The custom FPGA architecture used in the on-chip emulator ensures a high level of reprogrammable resource utilization. It is designed to ease the process of partitioning a large design into a wide range of these custom FPGAs, and it enables rapid P&R. One spec says it all: Placing and routing a custom FPGA takes about five minutes, nearly 100 times faster than P&R, a leading commercial FPGA. However, it is not intended for use as a general-purpose FPGA, since the capability of the custom FPGA is less than that offered by larger commercial FPGAs.
Table 3 compares compile times between the three main types of emulation platforms.
Table 3 A comparison of compile times in processor-based, emulator-on-chip, and commercial FPGA-based emulators based on vendor datasheets shows the differences in compile times.
Compiling a design is a time-consuming process, rather dependent on the size and complexity of the design. In order to speed up the task, the process is highly parallelized in multiple threads that can run concurrently on PC batteries. This parallelization adds another dimension to the already difficult task of designing a compiler (Figure 2).

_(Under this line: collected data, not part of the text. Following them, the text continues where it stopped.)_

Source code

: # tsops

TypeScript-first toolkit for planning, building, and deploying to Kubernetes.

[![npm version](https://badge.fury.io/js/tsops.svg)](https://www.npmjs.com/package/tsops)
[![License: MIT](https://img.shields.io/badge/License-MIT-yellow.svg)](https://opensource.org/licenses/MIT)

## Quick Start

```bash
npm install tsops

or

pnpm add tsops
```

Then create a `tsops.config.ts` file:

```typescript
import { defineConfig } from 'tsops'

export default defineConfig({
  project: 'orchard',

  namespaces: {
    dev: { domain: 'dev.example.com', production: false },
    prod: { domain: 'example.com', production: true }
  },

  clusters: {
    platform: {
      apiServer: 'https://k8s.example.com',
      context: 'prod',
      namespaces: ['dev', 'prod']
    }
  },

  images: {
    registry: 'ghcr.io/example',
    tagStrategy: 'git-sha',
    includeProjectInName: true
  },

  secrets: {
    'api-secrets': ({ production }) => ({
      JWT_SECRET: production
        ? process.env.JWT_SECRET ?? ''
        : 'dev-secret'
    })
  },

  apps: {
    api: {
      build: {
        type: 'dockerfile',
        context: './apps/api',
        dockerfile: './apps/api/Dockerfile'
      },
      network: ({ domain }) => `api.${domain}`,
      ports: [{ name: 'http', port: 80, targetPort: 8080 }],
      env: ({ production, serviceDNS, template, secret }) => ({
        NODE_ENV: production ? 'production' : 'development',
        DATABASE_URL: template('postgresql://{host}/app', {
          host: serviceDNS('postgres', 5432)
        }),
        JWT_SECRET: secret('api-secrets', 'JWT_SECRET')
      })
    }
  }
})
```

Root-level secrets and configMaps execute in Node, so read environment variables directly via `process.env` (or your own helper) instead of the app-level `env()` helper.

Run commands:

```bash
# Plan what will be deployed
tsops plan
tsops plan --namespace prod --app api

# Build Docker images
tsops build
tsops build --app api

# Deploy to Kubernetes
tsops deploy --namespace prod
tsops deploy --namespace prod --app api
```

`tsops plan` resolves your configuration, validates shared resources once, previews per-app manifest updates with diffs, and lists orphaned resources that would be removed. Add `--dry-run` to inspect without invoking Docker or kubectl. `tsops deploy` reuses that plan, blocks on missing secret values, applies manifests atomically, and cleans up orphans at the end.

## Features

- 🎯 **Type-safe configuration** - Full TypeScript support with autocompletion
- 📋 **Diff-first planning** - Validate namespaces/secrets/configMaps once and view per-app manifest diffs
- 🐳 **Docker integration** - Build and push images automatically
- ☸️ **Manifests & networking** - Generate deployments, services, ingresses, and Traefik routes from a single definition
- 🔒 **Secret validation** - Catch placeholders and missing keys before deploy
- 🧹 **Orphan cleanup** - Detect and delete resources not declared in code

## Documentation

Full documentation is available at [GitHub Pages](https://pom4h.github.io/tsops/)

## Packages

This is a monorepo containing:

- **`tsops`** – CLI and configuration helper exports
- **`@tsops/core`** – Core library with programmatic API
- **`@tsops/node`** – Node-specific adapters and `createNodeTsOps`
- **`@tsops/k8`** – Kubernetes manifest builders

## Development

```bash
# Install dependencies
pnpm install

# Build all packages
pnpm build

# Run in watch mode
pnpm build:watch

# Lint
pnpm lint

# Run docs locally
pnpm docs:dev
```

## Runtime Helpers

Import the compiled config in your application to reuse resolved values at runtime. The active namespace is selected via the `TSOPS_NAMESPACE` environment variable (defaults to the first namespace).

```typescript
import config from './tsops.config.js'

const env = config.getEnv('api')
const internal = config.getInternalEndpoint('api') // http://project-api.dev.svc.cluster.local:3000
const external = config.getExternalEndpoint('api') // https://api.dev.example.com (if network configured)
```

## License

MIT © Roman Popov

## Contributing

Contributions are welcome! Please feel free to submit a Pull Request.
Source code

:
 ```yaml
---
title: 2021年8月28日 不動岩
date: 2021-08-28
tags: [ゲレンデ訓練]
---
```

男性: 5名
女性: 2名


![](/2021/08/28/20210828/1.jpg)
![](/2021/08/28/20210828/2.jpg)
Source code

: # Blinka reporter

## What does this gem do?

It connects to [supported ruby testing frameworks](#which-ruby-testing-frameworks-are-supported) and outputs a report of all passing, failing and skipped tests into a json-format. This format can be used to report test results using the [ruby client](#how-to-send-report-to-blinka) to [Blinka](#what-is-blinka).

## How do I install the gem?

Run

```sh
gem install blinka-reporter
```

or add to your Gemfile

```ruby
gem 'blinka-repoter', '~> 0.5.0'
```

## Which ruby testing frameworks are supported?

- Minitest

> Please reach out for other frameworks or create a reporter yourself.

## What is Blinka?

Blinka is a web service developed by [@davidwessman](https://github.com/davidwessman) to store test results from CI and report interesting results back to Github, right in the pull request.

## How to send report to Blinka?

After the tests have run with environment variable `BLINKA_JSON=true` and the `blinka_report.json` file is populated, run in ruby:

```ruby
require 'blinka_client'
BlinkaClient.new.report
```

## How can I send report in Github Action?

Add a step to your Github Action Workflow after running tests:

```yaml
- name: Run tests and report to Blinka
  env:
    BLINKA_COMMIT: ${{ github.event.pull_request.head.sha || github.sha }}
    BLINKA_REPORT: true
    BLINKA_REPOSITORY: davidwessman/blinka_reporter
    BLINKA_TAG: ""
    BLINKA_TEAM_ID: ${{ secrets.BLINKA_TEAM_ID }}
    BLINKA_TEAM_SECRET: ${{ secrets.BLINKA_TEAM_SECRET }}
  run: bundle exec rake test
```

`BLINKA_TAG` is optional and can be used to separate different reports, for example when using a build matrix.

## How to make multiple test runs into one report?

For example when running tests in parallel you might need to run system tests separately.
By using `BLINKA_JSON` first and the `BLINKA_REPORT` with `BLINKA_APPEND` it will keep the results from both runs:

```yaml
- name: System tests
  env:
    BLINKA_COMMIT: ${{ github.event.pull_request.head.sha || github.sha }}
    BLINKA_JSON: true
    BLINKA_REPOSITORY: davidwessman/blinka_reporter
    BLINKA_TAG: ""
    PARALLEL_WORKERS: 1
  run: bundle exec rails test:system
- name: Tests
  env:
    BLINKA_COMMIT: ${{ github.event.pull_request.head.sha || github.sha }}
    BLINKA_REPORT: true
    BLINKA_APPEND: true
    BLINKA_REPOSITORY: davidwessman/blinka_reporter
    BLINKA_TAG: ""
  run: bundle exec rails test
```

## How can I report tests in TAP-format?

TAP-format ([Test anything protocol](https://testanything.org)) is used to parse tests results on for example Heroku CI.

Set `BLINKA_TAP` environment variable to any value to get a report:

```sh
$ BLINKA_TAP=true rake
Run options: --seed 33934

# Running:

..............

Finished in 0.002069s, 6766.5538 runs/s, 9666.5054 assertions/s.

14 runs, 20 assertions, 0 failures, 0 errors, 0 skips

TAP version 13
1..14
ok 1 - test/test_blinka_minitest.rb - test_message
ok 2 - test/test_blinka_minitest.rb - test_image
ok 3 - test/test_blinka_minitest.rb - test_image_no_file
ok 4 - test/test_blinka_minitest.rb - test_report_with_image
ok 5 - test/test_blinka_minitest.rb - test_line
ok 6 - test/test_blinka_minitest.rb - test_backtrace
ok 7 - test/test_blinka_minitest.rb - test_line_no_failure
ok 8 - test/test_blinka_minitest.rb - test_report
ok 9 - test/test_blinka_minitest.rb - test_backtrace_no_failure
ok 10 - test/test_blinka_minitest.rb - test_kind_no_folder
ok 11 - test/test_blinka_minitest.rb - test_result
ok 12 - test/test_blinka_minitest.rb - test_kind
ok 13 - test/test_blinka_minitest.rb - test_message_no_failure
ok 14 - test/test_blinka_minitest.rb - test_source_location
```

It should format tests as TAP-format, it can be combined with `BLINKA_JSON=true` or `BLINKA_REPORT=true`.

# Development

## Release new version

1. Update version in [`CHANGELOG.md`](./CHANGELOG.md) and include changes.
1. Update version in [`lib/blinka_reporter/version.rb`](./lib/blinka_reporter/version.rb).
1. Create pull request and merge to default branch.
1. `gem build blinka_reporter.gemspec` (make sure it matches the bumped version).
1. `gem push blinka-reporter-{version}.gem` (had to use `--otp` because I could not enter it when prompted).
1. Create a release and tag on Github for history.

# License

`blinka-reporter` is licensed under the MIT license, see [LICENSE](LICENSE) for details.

Figure 2 The compilation flow of an FPGA-based emulation system includes many steps, from synthesis to partitioning to placement and routing, which can be parallelized to speed up the process.
In summary, all three types of hardware emulators present their own set of challenges to the hardware compiler. The processor-based emulator compiler is simpler and runs faster than FPGA-based emulators. Due to its architecture, the compiler of the custom FPGA-based emulator avoids most of the pitfalls of the commercial FPGA-based counterpart at a compilation speed that is not far from the fastest CPU-based emulator .
Dr. Lauro Rizzatti is a verification consultant and industry expert in hardware emulation.